Ford Finally Beats Toyota Camry and the Honda Accord by Gregory Hilton


It has taken decades, but the United States has finally beaten Toyota Camry and the Honda Accord in the all important reliability category. The data comes from Consumer Reports which gives its highest possible distinction, the Excellent Rating, to the Ford Fusion.
They describe Fusion as a car that performs 60% better than its peers, and will last for 200,000 miles. It is the Motor Trend Car of the Year and its hybrid version won the 2010 North American Car of the Year Award.
The Fusion is built at Ford’s Hermosillo Plant in Mexico because the company encountered union problems when it tried to modernize and become more flexible. In Mexico, Ford has one of the most advanced automated plants in the world, and it is far leaner than any American facility.
It can produce eight different vehicle platforms at the same time on the same line. The problem is that the UAW doesn’t want the most advanced, leanest, flexible, and state-of-the-art plants in the U.S. At the same time, American consumers have not been willing to overpay for UAW built vehicles just so union workers can retire before 50 with generous pensions and benefits.
Because of the UAW, the U.S. Big Three has had to price cars about $2000 higher than the competition. This is primarily due to retiree benefits rather than wages.
In 2006, the average UAW worker with a high school degree earned 57.6% more in wages and benefits compared to the average university professor with a Ph.D. and 52.6% more than the average worker at Toyota, Honda or Nissan.
According to Forbes:
Labor cost per hour, wages and benefits for hourly workers, 2006.

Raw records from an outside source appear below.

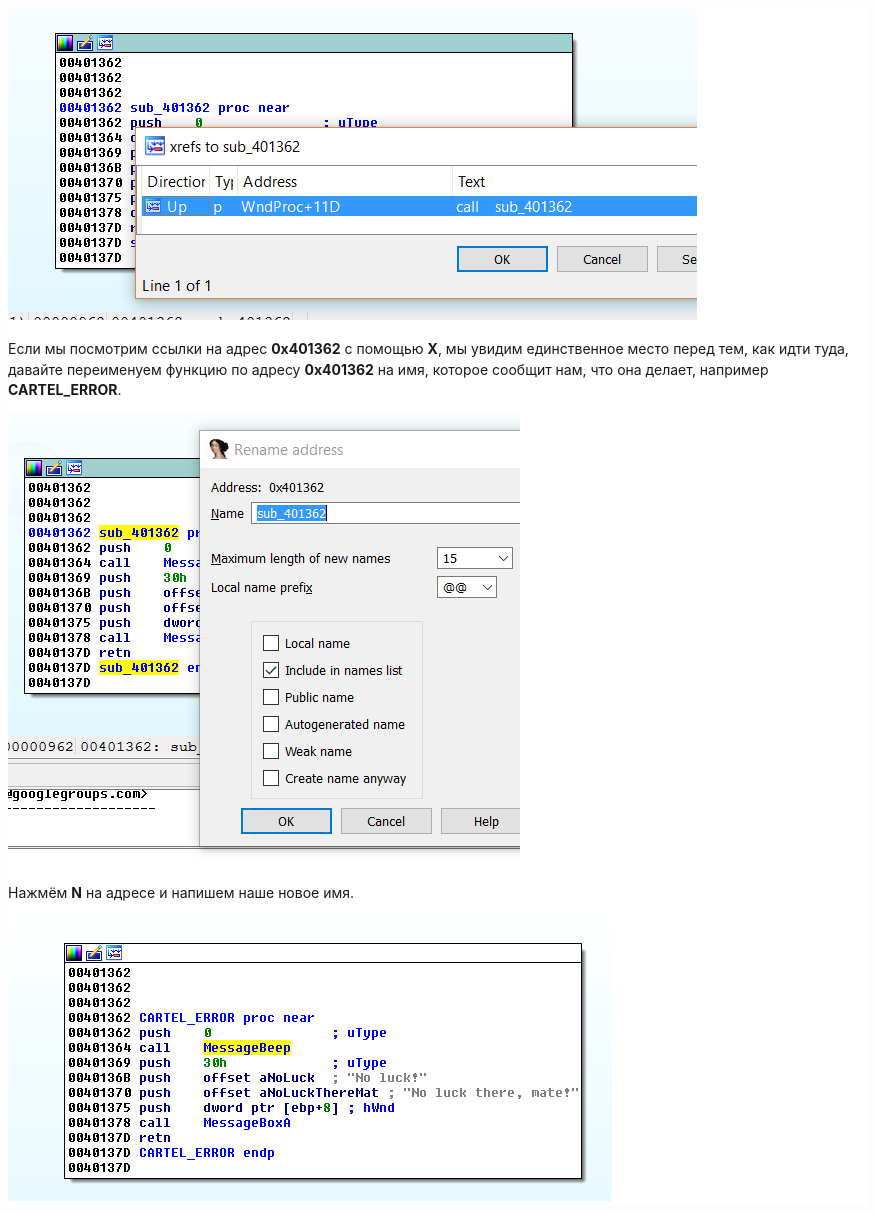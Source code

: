 ![](.gitbook/assets/08/20.png)

Если мы посмотрим ссылки на адрес **0x401362** с помощью **X**, мы увидим единственное место перед тем, как идти туда, давайте переименуем функцию по адресу **0x401362** на имя, которое сообщит нам, что она делает, например **CARTEL\_ERROR**.

![](.gitbook/assets/08/21.png)

Нажмём **N** на адресе и напишем наше новое имя.

![](.gitbook/assets/08/22.png)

Ford: $70.51 ($141,020 per year)
GM: $73.26 ($146,520 per year)
Chrysler: $75.86 ($151,720 per year)
Toyota, Honda, Nissan (in U.S.): $48.00 ($96,000 per year)
The real issue is not wages but the total labor cost for every vehicle produced. According to AAUP and IES, the average annual compensation for a college professor in 2006 was $92,973 (average salary nationally of $73,207 + 27% benefits). Try to build competitive cars while paying that much more than your competitors. The only thing you can cut to match prices is the cost of components which means lower quality.
Now that union card check has been defeated, the UAW is moving on to its next phase in January and will begin picketing the U.S. dealerships of Toyota, Nissan, Honda, Hyundai, BMW and Mercedes-Benz. They all have non-unionized U.S. plants, and Volkswagen is building a plant in Tennessee.
This will be an uphill campaign for the UAW because the BMW plant in South Carolina and the Mercedes plant in Alabama are located in right-to-work states.
Other plants such as Honda’s factory in Marysville, Ohio, pay wages on a par with those specified in UAW contracts with the Detroit Three auto makers.